### ASSIGNED TASK
Leave out the images; return the rest of the data exactly.

Plain-text document sources:
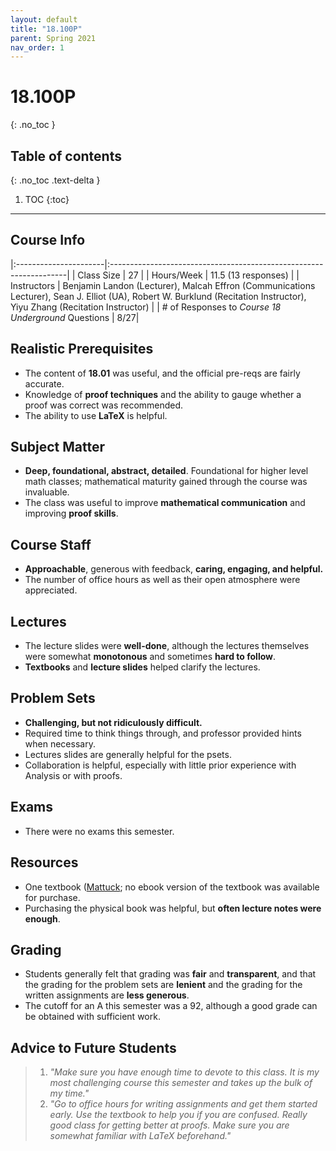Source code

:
 ```yaml
---
layout: default
title: "18.100P"
parent: Spring 2021
nav_order: 1
---
```


# 18.100P
{: .no_toc }

## Table of contents
{: .no_toc .text-delta }

1. TOC
{:toc}

---

## Course Info

|:----------------------|:-------------------------------------------------------------------|
| Class Size | 27 |
| Hours/Week | 11.5 (13 responses) |
| Instructors | Benjamin Landon (Lecturer), Malcah Effron (Communications Lecturer), Sean J. Elliot (UA), Robert W. Burklund (Recitation Instructor), Yiyu Zhang (Recitation Instructor) |
| # of Responses to _Course 18 Underground_ Questions | 8/27|

## Realistic Prerequisites

- The content of **18.01** was useful, and the official pre-reqs are fairly accurate.
- Knowledge of **proof techniques** and the ability to gauge whether a proof was correct was recommended.
- The ability to use **LaTeX** is helpful.

## Subject Matter

- **Deep, foundational, abstract, detailed**. Foundational for higher level math classes; mathematical maturity gained through the course was invaluable.
- The class was useful to improve **mathematical communication** and improving **proof skills**.

## Course Staff

- **Approachable**, generous with feedback, **caring, engaging, and helpful.**
- The number of office hours as well as their open atmosphere were appreciated.

## Lectures

- The lecture slides were **well-done**, although the lectures themselves were somewhat **monotonous** and sometimes **hard to follow**.
- **Textbooks** and **lecture slides** helped clarify the lectures.

## Problem Sets

- **Challenging, but not ridiculously difficult.**
- Required time to think things through, and professor provided hints when necessary.
- Lectures slides are generally helpful for the psets.
- Collaboration is helpful, especially with little prior experience with Analysis or with proofs.

## Exams

- There were no exams this semester.

## Resources

- One textbook ([Mattuck](https://www.amazon.com/Introduction-Analysis-Arthur-Mattuck/dp/1484814118); no ebook version of the textbook was available for purchase.
- Purchasing the physical book was helpful, but **often lecture notes were enough**.

## Grading

- Students generally felt that grading was **fair** and **transparent**, and that the grading for the problem sets are **lenient** and the grading for the written assignments are **less generous**.
- The cutoff for an A this semester was a 92, although a good grade can be obtained with sufficient work.

## Advice to Future Students

> 1. _"Make sure you have enough time to devote to this class. It is my most challenging course this semester and takes up the bulk of my time."_
> 2. _"Go to office hours for writing assignments and get them started early. Use the textbook to help you if you are confused. Really good class for getting better at proofs. Make sure you are somewhat familiar with LaTeX beforehand."_

<!-- ## Syllabus
Click [**here**](/assets/files/100P_Syllabus_Spring2021.pdf) for a PDF of this course's syllabus. -->
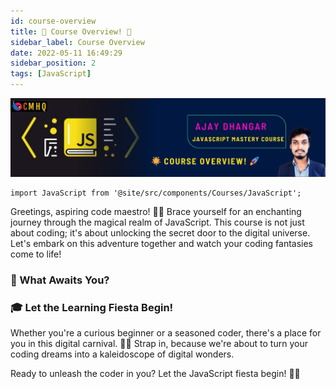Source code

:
 ```yaml
---
id: course-overview
title: 🌟 Course Overview! 🚀
sidebar_label: Course Overview
date: 2022-05-11 16:49:29
sidebar_position: 2
tags: [JavaScript]
---
```


![JavaScript Course Overview](./img/course-overview.png)

```mdx-code-block
import JavaScript from '@site/src/components/Courses/JavaScript';
```

Greetings, aspiring code maestro! 🚀✨ Brace yourself for an enchanting journey through the magical realm of JavaScript. This course is not just about coding; it's about unlocking the secret door to the digital universe. Let's embark on this adventure together and watch your coding fantasies come to life!

### 🚀 What Awaits You?

<JavaScript />


### 🎓 Let the Learning Fiesta Begin!

Whether you're a curious beginner or a seasoned coder, there's a place for you in this digital carnival. 🎡🎪 Strap in, because we're about to turn your coding dreams into a kaleidoscope of digital wonders.

Ready to unleash the coder in you? Let the JavaScript fiesta begin! 🚀🌟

### TASK RESULT
Source code

:
 ```yaml
---
layout: default
title: "18.100P"
parent: Spring 2021
nav_order: 1
---
```


# 18.100P
{: .no_toc }

## Table of contents
{: .no_toc .text-delta }

1. TOC
{:toc}

---

## Course Info

|:----------------------|:-------------------------------------------------------------------|
| Class Size | 27 |
| Hours/Week | 11.5 (13 responses) |
| Instructors | Benjamin Landon (Lecturer), Malcah Effron (Communications Lecturer), Sean J. Elliot (UA), Robert W. Burklund (Recitation Instructor), Yiyu Zhang (Recitation Instructor) |
| # of Responses to _Course 18 Underground_ Questions | 8/27|

## Realistic Prerequisites

- The content of **18.01** was useful, and the official pre-reqs are fairly accurate.
- Knowledge of **proof techniques** and the ability to gauge whether a proof was correct was recommended.
- The ability to use **LaTeX** is helpful.

## Subject Matter

- **Deep, foundational, abstract, detailed**. Foundational for higher level math classes; mathematical maturity gained through the course was invaluable.
- The class was useful to improve **mathematical communication** and improving **proof skills**.

## Course Staff

- **Approachable**, generous with feedback, **caring, engaging, and helpful.**
- The number of office hours as well as their open atmosphere were appreciated.

## Lectures

- The lecture slides were **well-done**, although the lectures themselves were somewhat **monotonous** and sometimes **hard to follow**.
- **Textbooks** and **lecture slides** helped clarify the lectures.

## Problem Sets

- **Challenging, but not ridiculously difficult.**
- Required time to think things through, and professor provided hints when necessary.
- Lectures slides are generally helpful for the psets.
- Collaboration is helpful, especially with little prior experience with Analysis or with proofs.

## Exams

- There were no exams this semester.

## Resources

- One textbook ([Mattuck](https://www.amazon.com/Introduction-Analysis-Arthur-Mattuck/dp/1484814118); no ebook version of the textbook was available for purchase.
- Purchasing the physical book was helpful, but **often lecture notes were enough**.

## Grading

- Students generally felt that grading was **fair** and **transparent**, and that the grading for the problem sets are **lenient** and the grading for the written assignments are **less generous**.
- The cutoff for an A this semester was a 92, although a good grade can be obtained with sufficient work.

## Advice to Future Students

> 1. _"Make sure you have enough time to devote to this class. It is my most challenging course this semester and takes up the bulk of my time."_
> 2. _"Go to office hours for writing assignments and get them started early. Use the textbook to help you if you are confused. Really good class for getting better at proofs. Make sure you are somewhat familiar with LaTeX beforehand."_

<!-- ## Syllabus
Click [**here**](/assets/files/100P_Syllabus_Spring2021.pdf) for a PDF of this course's syllabus. -->
Source code

:
 ```yaml
---
id: course-overview
title: 🌟 Course Overview! 🚀
sidebar_label: Course Overview
date: 2022-05-11 16:49:29
sidebar_position: 2
tags: [JavaScript]
---
```


![JavaScript Course Overview](./img/course-overview.png)

```mdx-code-block
import JavaScript from '@site/src/components/Courses/JavaScript';
```

Greetings, aspiring code maestro! 🚀✨ Brace yourself for an enchanting journey through the magical realm of JavaScript. This course is not just about coding; it's about unlocking the secret door to the digital universe. Let's embark on this adventure together and watch your coding fantasies come to life!

### 🚀 What Awaits You?

<JavaScript />


### 🎓 Let the Learning Fiesta Begin!

Whether you're a curious beginner or a seasoned coder, there's a place for you in this digital carnival. 🎡🎪 Strap in, because we're about to turn your coding dreams into a kaleidoscope of digital wonders.

Ready to unleash the coder in you? Let the JavaScript fiesta begin! 🚀🌟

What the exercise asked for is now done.